● **Exercise**
Copy verbatim the block of lines in the entries below whose first line contains "search engine on" and whose last line contains "Wenn die resultierende". Leave out all other lines.

● **Data to process**
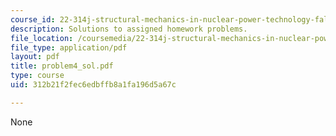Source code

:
 ```yaml
---
course_id: 22-314j-structural-mechanics-in-nuclear-power-technology-fall-2006
description: Solutions to assigned homework problems.
file_location: /coursemedia/22-314j-structural-mechanics-in-nuclear-power-technology-fall-2006/312b21f2fec6edbffb8a1fa196d5a67c_problem4_sol.pdf
file_type: application/pdf
layout: pdf
title: problem4_sol.pdf
type: course
uid: 312b21f2fec6edbffb8a1fa196d5a67c

---
```

None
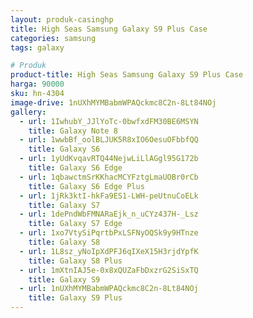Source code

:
 ```yaml
---
layout: produk-casinghp
title: High Seas Samsung Galaxy S9 Plus Case
categories: samsung
tags: galaxy

# Produk
product-title: High Seas Samsung Galaxy S9 Plus Case
harga: 90000
sku: hn-4304
image-drive: 1nUXhMYMBabmWPAQckmc8C2n-8Lt84NOj
gallery:
  - url: 1IwhubY_JJlYoTc-0bwfxdFM30BE6MSYN
    title: Galaxy Note 8
  - url: 1wwbBf_oolBLJUK5R8xIO6OesuOFbbfQQ
    title: Galaxy S6
  - url: 1yUdKvqavRTQ44NejwLiLlAGgl95G172b
    title: Galaxy S6 Edge
  - url: 1qbawctmSrKKhacMCYFztgLmaUOBr0rCb
    title: Galaxy S6 Edge Plus
  - url: 1jRk3ktI-hkFa9ES1-LWH-peUtnuCoELk
    title: Galaxy S7
  - url: 1dePndWbFMNARaEjk_n_uCYz437H-_Lsz
    title: Galaxy S7 Edge
  - url: 1xo7VtySiPqrtbPxLSFNyOQSk9y9HTnze
    title: Galaxy S8
  - url: 1L8sz_yNoIpXdPFJ6qIXeX15H3rjdYpfK
    title: Galaxy S8 Plus
  - url: 1mXtnIAJ5e-0x8xQUZaFbDxzrG2SiSxTQ
    title: Galaxy S9
  - url: 1nUXhMYMBabmWPAQckmc8C2n-8Lt84NOj
    title: Galaxy S9 Plus
---
```

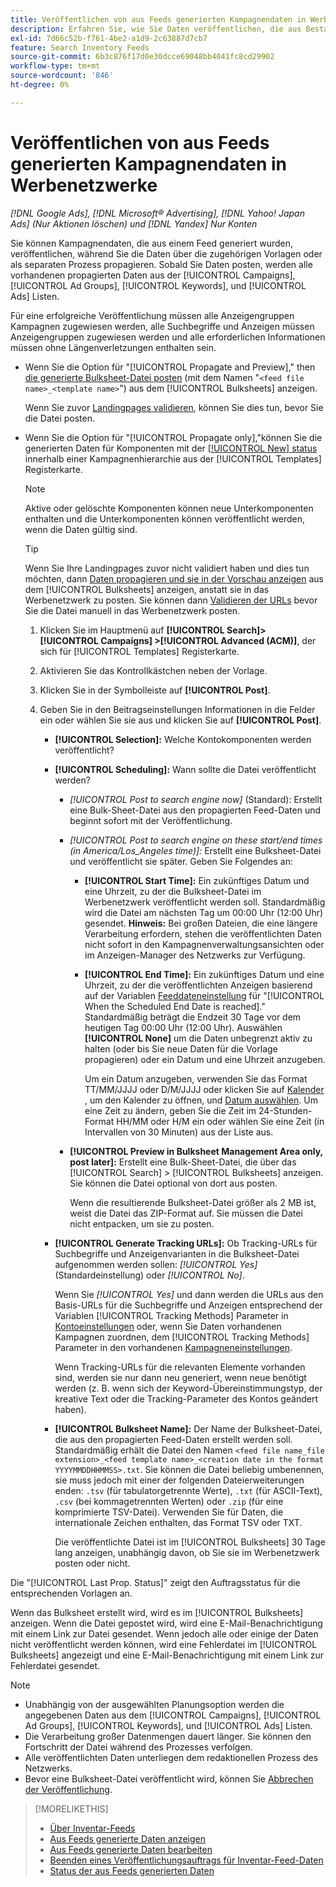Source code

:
 ```yaml
---
title: Veröffentlichen von aus Feeds generierten Kampagnendaten in Werbenetzwerke
description: Erfahren Sie, wie Sie Daten veröffentlichen, die aus Bestandsdaten-Feeds in Werbenetzwerke generiert wurden.
exl-id: 7d66c52b-f761-4be2-a1d9-2c63887d7cb7
feature: Search Inventory Feeds
source-git-commit: 6b3c876f17d0e30dcce69048bb4041fc8cd29902
workflow-type: tm+mt
source-wordcount: '846'
ht-degree: 0%

---
```


# Veröffentlichen von aus Feeds generierten Kampagnendaten in Werbenetzwerke

*[!DNL Google Ads], [!DNL Microsoft® Advertising], [!DNL Yahoo! Japan Ads] (Nur Aktionen löschen) und [!DNL Yandex] Nur Konten*

Sie können Kampagnendaten, die aus einem Feed generiert wurden, veröffentlichen, während Sie die Daten über die zugehörigen Vorlagen oder als separaten Prozess propagieren. Sobald Sie Daten posten, werden alle vorhandenen propagierten Daten aus der [!UICONTROL Campaigns], [!UICONTROL Ad Groups], [!UICONTROL Keywords], und [!UICONTROL Ads] Listen.

Für eine erfolgreiche Veröffentlichung müssen alle Anzeigengruppen Kampagnen zugewiesen werden, alle Suchbegriffe und Anzeigen müssen Anzeigengruppen zugewiesen werden und alle erforderlichen Informationen müssen ohne Längenverletzungen enthalten sein.

* Wenn Sie die Option für &quot;[!UICONTROL Propagate and Preview],&quot; then [die generierte Bulksheet-Datei posten](/help/search-social-commerce/campaign-management/bulksheets/bulksheet-post.md) (mit dem Namen &quot;`<feed file name>_<template name>`&quot;) aus dem [!UICONTROL Bulksheets] anzeigen.

  Wenn Sie zuvor [Landingpages validieren](/help/search-social-commerce/campaign-management/bulksheets/bulksheet-validate-landing-pages.md), können Sie dies tun, bevor Sie die Datei posten.

* Wenn Sie die Option für &quot;[!UICONTROL Propagate only],&quot;können Sie die generierten Daten für Komponenten mit der [[!UICONTROL New] status](propagated-data-status.md) innerhalb einer Kampagnenhierarchie aus der [!UICONTROL Templates] Registerkarte.

  >[!NOTE]
  >
  >Aktive oder gelöschte Komponenten können neue Unterkomponenten enthalten und die Unterkomponenten können veröffentlicht werden, wenn die Daten gültig sind.

  >[!TIP]
  >
  >Wenn Sie Ihre Landingpages zuvor nicht validiert haben und dies tun möchten, dann [Daten propagieren und sie in der Vorschau anzeigen](feed-data-propagate.md) aus dem [!UICONTROL Bulksheets] anzeigen, anstatt sie in das Werbenetzwerk zu posten. Sie können dann [Validieren der URLs](/help/search-social-commerce/campaign-management/bulksheets/bulksheet-validate-landing-pages.md) bevor Sie die Datei manuell in das Werbenetzwerk posten.

   1. Klicken Sie im Hauptmenü auf **[!UICONTROL Search]> [!UICONTROL Campaigns] >[!UICONTROL Advanced (ACM)]**, der sich für [!UICONTROL Templates] Registerkarte.

   1. Aktivieren Sie das Kontrollkästchen neben der Vorlage.

   1. Klicken Sie in der Symbolleiste auf **[!UICONTROL Post]**.

   1. Geben Sie in den Beitragseinstellungen Informationen in die Felder ein oder wählen Sie sie aus und klicken Sie auf **[!UICONTROL Post]**.

      * **[!UICONTROL Selection]:** Welche Kontokomponenten werden veröffentlicht?

      * **[!UICONTROL Scheduling]:** Wann sollte die Datei veröffentlicht werden?

         * *[!UICONTROL Post to search engine now]* (Standard): Erstellt eine Bulk-Sheet-Datei aus den propagierten Feed-Daten und beginnt sofort mit der Veröffentlichung.

         * *[!UICONTROL Post to search engine on these start/end times (in America/Los_Angeles time)]:* Erstellt eine Bulksheet-Datei und veröffentlicht sie später. Geben Sie Folgendes an:

            * **[!UICONTROL Start Time]:** Ein zukünftiges Datum und eine Uhrzeit, zu der die Bulksheet-Datei im Werbenetzwerk veröffentlicht werden soll. Standardmäßig wird die Datei am nächsten Tag um 00:00 Uhr (12:00 Uhr) gesendet. **Hinweis:** Bei großen Dateien, die eine längere Verarbeitung erfordern, stehen die veröffentlichten Daten nicht sofort in den Kampagnenverwaltungsansichten oder im Anzeigen-Manager des Netzwerks zur Verfügung.

            * **[!UICONTROL End Time]:** Ein zukünftiges Datum und eine Uhrzeit, zu der die veröffentlichten Anzeigen basierend auf der Variablen [Feeddateneinstellung](feed-settings-manage.md#feed-data-settings) für &quot;[!UICONTROL When the Scheduled End Date is reached].&quot; Standardmäßig beträgt die Endzeit 30 Tage vor dem heutigen Tag 00:00 Uhr (12:00 Uhr). Auswählen **[!UICONTROL None]** um die Daten unbegrenzt aktiv zu halten (oder bis Sie neue Daten für die Vorlage propagieren) oder ein Datum und eine Uhrzeit anzugeben.

              Um ein Datum anzugeben, verwenden Sie das Format TT/MM/JJJJ oder D/M/JJJJ oder klicken Sie auf [Kalender](/help/search-social-commerce/assets/calendar.png "Kalender") , um den Kalender zu öffnen, und [Datum auswählen](/help/search-social-commerce/common-tasks/navigation-editing-selection/calendar.md). Um eine Zeit zu ändern, geben Sie die Zeit im 24-Stunden-Format HH/MM oder H/M ein oder wählen Sie eine Zeit (in Intervallen von 30 Minuten) aus der Liste aus.

         * **[!UICONTROL Preview in Bulksheet Management Area only, post later]:** Erstellt eine Bulk-Sheet-Datei, die über das [!UICONTROL Search] > [!UICONTROL Bulksheets] anzeigen. Sie können die Datei optional von dort aus posten.

           Wenn die resultierende Bulksheet-Datei größer als 2 MB ist, weist die Datei das ZIP-Format auf. Sie müssen die Datei nicht entpacken, um sie zu posten.

      * **[!UICONTROL Generate Tracking URLs]:** Ob Tracking-URLs für Suchbegriffe und Anzeigenvarianten in die Bulksheet-Datei aufgenommen werden sollen: *[!UICONTROL Yes]* (Standardeinstellung) oder *[!UICONTROL No]*.

        Wenn Sie *[!UICONTROL Yes]* und dann werden die URLs aus den Basis-URLs für die Suchbegriffe und Anzeigen entsprechend der Variablen [!UICONTROL Tracking Methods] Parameter in [Kontoeinstellungen](/help/search-social-commerce/campaign-management/accounts/ad-network-account-manage.md) oder, wenn Sie Daten vorhandenen Kampagnen zuordnen, dem [!UICONTROL Tracking Methods] Parameter in den vorhandenen [Kampagneneinstellungen](/help/search-social-commerce/campaign-management/campaigns/campaign-manage.md).

        Wenn Tracking-URLs für die relevanten Elemente vorhanden sind, werden sie nur dann neu generiert, wenn neue benötigt werden (z. B. wenn sich der Keyword-Übereinstimmungstyp, der kreative Text oder die Tracking-Parameter des Kontos geändert haben).

      * **[!UICONTROL Bulksheet Name]:** Der Name der Bulksheet-Datei, die aus den propagierten Feed-Daten erstellt werden soll. Standardmäßig erhält die Datei den Namen `<feed file name_file extension>_<feed template name>_<creation date in the format YYYYMMDDHHMMSS>.txt`. Sie können die Datei beliebig umbenennen, sie muss jedoch mit einer der folgenden Dateierweiterungen enden: `.tsv` (für tabulatorgetrennte Werte), `.txt` (für ASCII-Text), `.csv` (bei kommagetrennten Werten) oder `.zip` (für eine komprimierte TSV-Datei). Verwenden Sie für Daten, die internationale Zeichen enthalten, das Format TSV oder TXT.

        Die veröffentlichte Datei ist im [!UICONTROL Bulksheets] 30 Tage lang anzeigen, unabhängig davon, ob Sie sie im Werbenetzwerk posten oder nicht.

Die &quot;[!UICONTROL Last Prop. Status]&quot; zeigt den Auftragsstatus für die entsprechenden Vorlagen an.

Wenn das Bulksheet erstellt wird, wird es im [!UICONTROL Bulksheets] anzeigen. Wenn die Datei gepostet wird, wird eine E-Mail-Benachrichtigung mit einem Link zur Datei gesendet. Wenn jedoch alle oder einige der Daten nicht veröffentlicht werden können, wird eine Fehlerdatei im [!UICONTROL Bulksheets] angezeigt und eine E-Mail-Benachrichtigung mit einem Link zur Fehlerdatei gesendet.

>[!NOTE]
>
>* Unabhängig von der ausgewählten Planungsoption werden die angegebenen Daten aus dem [!UICONTROL Campaigns], [!UICONTROL Ad Groups], [!UICONTROL Keywords], und [!UICONTROL Ads] Listen.
>* Die Verarbeitung großer Datenmengen dauert länger. Sie können den Fortschritt der Datei während des Prozesses verfolgen.
>* Alle veröffentlichten Daten unterliegen dem redaktionellen Prozess des Netzwerks.
>* Bevor eine Bulksheet-Datei veröffentlicht wird, können Sie [Abbrechen der Veröffentlichung](/help/search-social-commerce/campaign-management/bulksheets/bulksheet-stop-job.md).

>[!MORELIKETHIS]
>
>* [Über Inventar-Feeds](inventory-feeds-about.md)
>* [Aus Feeds generierte Daten anzeigen](propagated-data-view.md)
>* [Aus Feeds generierte Daten bearbeiten](propagated-data-edit.md)
>* [Beenden eines Veröffentlichungsauftrags für Inventar-Feed-Daten](stop-job.md)
>* [Status der aus Feeds generierten Daten](propagated-data-status.md)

● **Solved problem**
         * *[!UICONTROL Post to search engine on these start/end times (in America/Los_Angeles time)]:* Erstellt eine Bulksheet-Datei und veröffentlicht sie später. Geben Sie Folgendes an:

            * **[!UICONTROL Start Time]:** Ein zukünftiges Datum und eine Uhrzeit, zu der die Bulksheet-Datei im Werbenetzwerk veröffentlicht werden soll. Standardmäßig wird die Datei am nächsten Tag um 00:00 Uhr (12:00 Uhr) gesendet. **Hinweis:** Bei großen Dateien, die eine längere Verarbeitung erfordern, stehen die veröffentlichten Daten nicht sofort in den Kampagnenverwaltungsansichten oder im Anzeigen-Manager des Netzwerks zur Verfügung.

            * **[!UICONTROL End Time]:** Ein zukünftiges Datum und eine Uhrzeit, zu der die veröffentlichten Anzeigen basierend auf der Variablen [Feeddateneinstellung](feed-settings-manage.md#feed-data-settings) für &quot;[!UICONTROL When the Scheduled End Date is reached].&quot; Standardmäßig beträgt die Endzeit 30 Tage vor dem heutigen Tag 00:00 Uhr (12:00 Uhr). Auswählen **[!UICONTROL None]** um die Daten unbegrenzt aktiv zu halten (oder bis Sie neue Daten für die Vorlage propagieren) oder ein Datum und eine Uhrzeit anzugeben.

              Um ein Datum anzugeben, verwenden Sie das Format TT/MM/JJJJ oder D/M/JJJJ oder klicken Sie auf [Kalender](/help/search-social-commerce/assets/calendar.png "Kalender") , um den Kalender zu öffnen, und [Datum auswählen](/help/search-social-commerce/common-tasks/navigation-editing-selection/calendar.md). Um eine Zeit zu ändern, geben Sie die Zeit im 24-Stunden-Format HH/MM oder H/M ein oder wählen Sie eine Zeit (in Intervallen von 30 Minuten) aus der Liste aus.

         * **[!UICONTROL Preview in Bulksheet Management Area only, post later]:** Erstellt eine Bulk-Sheet-Datei, die über das [!UICONTROL Search] > [!UICONTROL Bulksheets] anzeigen. Sie können die Datei optional von dort aus posten.

           Wenn die resultierende Bulksheet-Datei größer als 2 MB ist, weist die Datei das ZIP-Format auf. Sie müssen die Datei nicht entpacken, um sie zu posten.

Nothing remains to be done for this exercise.